While it is true that each creation myth reveals the priorities and concerns of a given culture, it is also true that when creation myths are compared, certain universal or archetypal patterns are discovered in them. Behind the many individual creation myths is a shadow myth that is the world culture’s collective dream of differentiation (cosmos) in the face of the original and continually threatening disorder (chaos).

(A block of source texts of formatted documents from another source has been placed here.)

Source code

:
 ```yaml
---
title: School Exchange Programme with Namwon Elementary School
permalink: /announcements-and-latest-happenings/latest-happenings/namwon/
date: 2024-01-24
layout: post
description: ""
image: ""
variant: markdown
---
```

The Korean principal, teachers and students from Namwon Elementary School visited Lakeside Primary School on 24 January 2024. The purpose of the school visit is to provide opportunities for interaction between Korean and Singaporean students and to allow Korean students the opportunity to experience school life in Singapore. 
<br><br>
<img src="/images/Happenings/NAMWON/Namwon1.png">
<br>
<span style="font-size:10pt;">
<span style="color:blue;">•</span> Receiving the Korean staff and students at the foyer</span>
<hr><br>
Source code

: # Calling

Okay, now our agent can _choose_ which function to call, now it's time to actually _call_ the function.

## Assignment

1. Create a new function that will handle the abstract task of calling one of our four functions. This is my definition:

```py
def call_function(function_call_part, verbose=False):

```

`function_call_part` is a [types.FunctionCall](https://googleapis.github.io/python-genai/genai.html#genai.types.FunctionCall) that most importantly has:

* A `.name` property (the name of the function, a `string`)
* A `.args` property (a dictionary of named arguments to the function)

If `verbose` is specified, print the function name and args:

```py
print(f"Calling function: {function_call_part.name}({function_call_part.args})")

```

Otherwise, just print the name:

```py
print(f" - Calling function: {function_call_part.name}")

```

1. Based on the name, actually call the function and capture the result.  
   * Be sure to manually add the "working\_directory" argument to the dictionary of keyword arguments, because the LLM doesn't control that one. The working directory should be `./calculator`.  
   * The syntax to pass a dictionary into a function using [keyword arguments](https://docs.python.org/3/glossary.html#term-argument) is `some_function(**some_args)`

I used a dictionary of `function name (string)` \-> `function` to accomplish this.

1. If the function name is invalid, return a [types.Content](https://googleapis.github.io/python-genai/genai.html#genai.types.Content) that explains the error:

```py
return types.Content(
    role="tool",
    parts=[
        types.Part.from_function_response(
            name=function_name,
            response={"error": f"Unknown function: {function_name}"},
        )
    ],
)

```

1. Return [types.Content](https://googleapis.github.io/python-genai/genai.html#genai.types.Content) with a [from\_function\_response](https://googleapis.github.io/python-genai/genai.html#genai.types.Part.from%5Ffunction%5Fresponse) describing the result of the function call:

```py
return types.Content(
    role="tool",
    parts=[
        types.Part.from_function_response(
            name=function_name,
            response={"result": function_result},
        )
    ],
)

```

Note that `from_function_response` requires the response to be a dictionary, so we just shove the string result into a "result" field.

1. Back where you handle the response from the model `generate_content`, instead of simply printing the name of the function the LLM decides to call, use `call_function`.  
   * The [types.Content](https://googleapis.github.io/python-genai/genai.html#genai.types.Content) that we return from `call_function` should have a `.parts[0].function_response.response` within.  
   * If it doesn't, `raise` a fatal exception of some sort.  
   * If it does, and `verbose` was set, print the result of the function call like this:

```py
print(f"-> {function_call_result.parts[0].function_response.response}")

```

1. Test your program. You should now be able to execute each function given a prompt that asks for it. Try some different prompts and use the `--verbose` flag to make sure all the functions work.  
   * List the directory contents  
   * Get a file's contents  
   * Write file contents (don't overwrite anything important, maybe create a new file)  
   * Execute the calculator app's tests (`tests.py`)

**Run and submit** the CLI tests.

The basic creation story, then, is that of the process by which chaos becomes cosmos, no-thing becomes some-thing. In a real sense this is the only story we have to tell. Story-telling, like painting, singing, dancing, lovemaking, and eating, is a form of recreation, and it is well to remember that recreation has as its goal renewal or re-creation. The longing for this re-creation lies behind the painter’s attempt to wrest significance from the resisting chaos of the blank canvas, behind the poet’s struggle to convey meaning in overused words that long to become trite. It lies behind our attempts to “make something” of our lives, that is, to make a difference in spite of the seemingly universal drive toward meaninglessness or mere routine. In short, the archetype of the creation myth speaks to the equally universal drive for differentiation from nothingness that is expressed by everything that exists in the universe.

Creation myths convey the great struggle to exist in several basic symbolic structures about which, with some variations, scholars are in general agreement. Creation occurs primarily in one of five ways: 1) from chaos or nothingness (ex nihilo), 2) from a cosmic egg or primal maternal mound, 3) from world parents who are separated, 4) from a process of earth-diving, or 5) from several stages of emergence from other worlds. In every case there is a sense of birth—both of the world and of humans. Several of these structures can appear in a given creation myth.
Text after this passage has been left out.